NIKEL.CO.ID, JAKARTA – Keselamatan dan Kesehatan Kerja (K3) di sektor pertambangan terus menjadi perhatian utama, terutama di industri mineral dan batubara. Anggota Dewan Bidang Riset dan Pengembangan Kesehatan Kerja Asosiasi Profesi Keselamatan Pertambangan Indonesia (APKPI), dr. Renauld Koswiranagara, menyoroti berbagai tantangan serta upaya yang perlu dilakukan untuk meningkatkan standar keselamatan di tempat kerja.
Dalam wawancara dengan nikel.co.id, Rabu (26/2/2025) di Wisma Bidakara, Jakarta, dokter lulusan Fakultas Kedokteran Universitas Indonesia ini menekankan bahwa regulasi terkait keselamatan kerja di bawah Kementerian Energi dan Sumber Daya Mineral (ESDM) telah diterapkan dengan cukup baik. Namun, masih ada beberapa faktor yang perlu diperhatikan, termasuk aspek manusia (human factor), kondisi kerja yang tidak aman (unsafe condition), serta tindakan tidak aman (unsafe act) yang dapat menyebabkan kecelakaan kerja.
Ia mengapresiasi peningkatan kepedulian terhadap faktor keselamatan di industri pertambangan. Namun, ia juga menyoroti bahwa salah satu tantangan utama adalah penyakit mendadak atau acute illness yang dapat menyebabkan fatalitas di tempat kerja. Kondisi kesehatan yang tidak terpantau dengan baik dapat menjadi penyebab utama kecelakaan kerja yang berujung pada kematian.
“Pemeriksaan kesehatan tahunan harus diikuti dengan tindak lanjut yang serius agar penyakit kronis tidak berkembang menjadi kondisi akut yang berisiko fatal,” ujarnya.

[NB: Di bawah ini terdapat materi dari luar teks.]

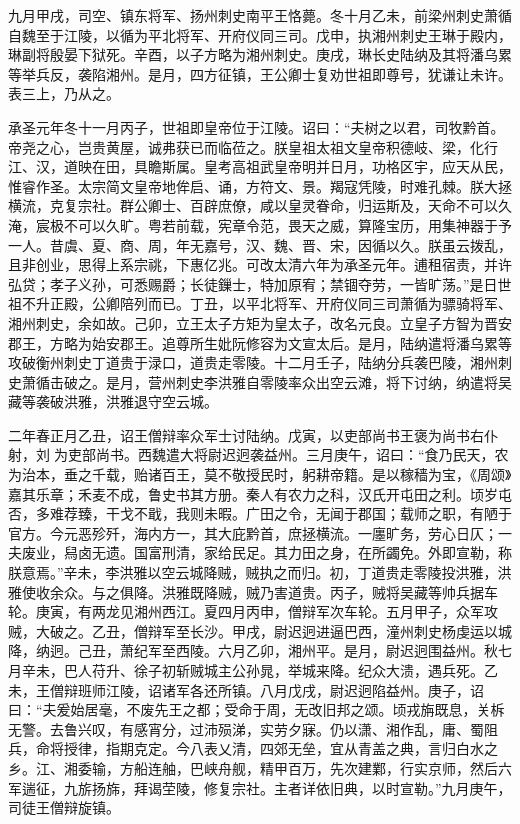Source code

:\documentclass[12pt,UTF8]{ctexbook}
\begin{document}
九月甲戌，司空、镇东将军、扬州刺史南平王恪薨。冬十月乙未，前梁州刺史萧循自魏至于江陵，以循为平北将军、开府仪同三司。戊申，执湘州刺史王琳于殿内，琳副将殷晏下狱死。辛酉，以子方略为湘州刺史。庚戌，琳长史陆纳及其将潘乌累等举兵反，袭陷湘州。是月，四方征镇，王公卿士复劝世祖即尊号，犹谦让未许。表三上，乃从之。

承圣元年冬十一月丙子，世祖即皇帝位于江陵。诏曰：“夫树之以君，司牧黔首。帝尧之心，岂贵黄屋，诚弗获已而临莅之。朕皇祖太祖文皇帝积德岐、梁，化行江、汉，道映在田，具瞻斯属。皇考高祖武皇帝明并日月，功格区宇，应天从民，惟睿作圣。太宗简文皇帝地侔启、诵，方符文、景。羯寇凭陵，时难孔棘。朕大拯横流，克复宗社。群公卿士、百辟庶僚，咸以皇灵眷命，归运斯及，天命不可以久淹，宸极不可以久旷。粤若前载，宪章令范，畏天之威，算隆宝历，用集神器于予一人。昔虞、夏、商、周，年无嘉号，汉、魏、晋、宋，因循以久。朕虽云拨乱，且非创业，思得上系宗祧，下惠亿兆。可改太清六年为承圣元年。逋租宿责，并许弘贷；孝子义孙，可悉赐爵；长徒鏁士，特加原宥；禁锢夺劳，一皆旷荡。”是日世祖不升正殿，公卿陪列而已。丁丑，以平北将军、开府仪同三司萧循为骠骑将军、湘州刺史，余如故。己卯，立王太子方矩为皇太子，改名元良。立皇子方智为晋安郡王，方略为始安郡王。追尊所生妣阮修容为文宣太后。是月，陆纳遣将潘乌累等攻破衡州刺史丁道贵于渌口，道贵走零陵。十二月壬子，陆纳分兵袭巴陵，湘州刺史萧循击破之。是月，营州刺史李洪雅自零陵率众出空云滩，将下讨纳，纳遣将吴藏等袭破洪雅，洪雅退守空云城。

二年春正月乙丑，诏王僧辩率众军士讨陆纳。戊寅，以吏部尚书王褒为尚书右仆射，刘为吏部尚书。西魏遣大将尉迟迥袭益州。三月庚午，诏曰：“食乃民天，农为治本，垂之千载，贻诸百王，莫不敬授民时，躬耕帝籍。是以稼穑为宝，《周颂》嘉其乐章；禾麦不成，鲁史书其方册。秦人有农力之科，汉氏开屯田之利。顷岁屯否，多难荐臻，干戈不戢，我则未暇。广田之令，无闻于郡国；载师之职，有陋于官方。今元恶殄歼，海内方一，其大庇黔首，庶拯横流。一廛旷务，劳心日仄；一夫废业，舄卤无遗。国富刑清，家给民足。其力田之身，在所蠲免。外即宣勒，称朕意焉。”辛未，李洪雅以空云城降贼，贼执之而归。初，丁道贵走零陵投洪雅，洪雅使收余众。与之俱降。洪雅既降贼，贼乃害道贵。丙子，贼将吴藏等帅兵据车轮。庚寅，有两龙见湘州西江。夏四月丙申，僧辩军次车轮。五月甲子，众军攻贼，大破之。乙丑，僧辩军至长沙。甲戌，尉迟迥进逼巴西，潼州刺史杨虔运以城降，纳迥。己丑，萧纪军至西陵。六月乙卯，湘州平。是月，尉迟迥围益州。秋七月辛未，巴人苻升、徐子初斩贼城主公孙晁，举城来降。纪众大溃，遇兵死。乙未，王僧辩班师江陵，诏诸军各还所镇。八月戊戌，尉迟迥陷益州。庚子，诏曰：“夫爰始居毫，不废先王之都；受命于周，无改旧邦之颂。顷戎旃既息，关柝无警。去鲁兴叹，有感宵分，过沛殒涕，实劳夕寐。仍以潇、湘作乱，庸、蜀阻兵，命将授律，指期克定。今八表乂清，四郊无垒，宜从青盖之典，言归白水之乡。江、湘委输，方船连舳，巴峡舟舰，精甲百万，先次建鄴，行实京师，然后六军遄征，九旂扬旆，拜谒茔陵，修复宗社。主者详依旧典，以时宣勒。”九月庚午，司徒王僧辩旋镇。
\end{document}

Selain itu, pelatihan K3 perlu dilakukan secara rutin dan disesuaikan dengan kebutuhan masing-masing lokasi kerja. Ia menyarankan agar pelatihan dilakukan setiap minggu dengan topik khusus yang bergantian, seperti penanganan korban kecelakaan, penggunaan alat keselamatan, dan simulasi kondisi darurat.
Ajang seperti Indonesian Fire Rescue Challenge (IFRC) juga menjadi kesempatan penting bagi para pekerja untuk meningkatkan keterampilan dan berbagi pengalaman.
Dalam upaya memperkuat sistem keselamatan kerja, tim Health, Safety, and Environment (HSE) memiliki peran sentral dalam merancang dan menjalankan program K3. Namun, mereka tidak dapat bekerja sendiri.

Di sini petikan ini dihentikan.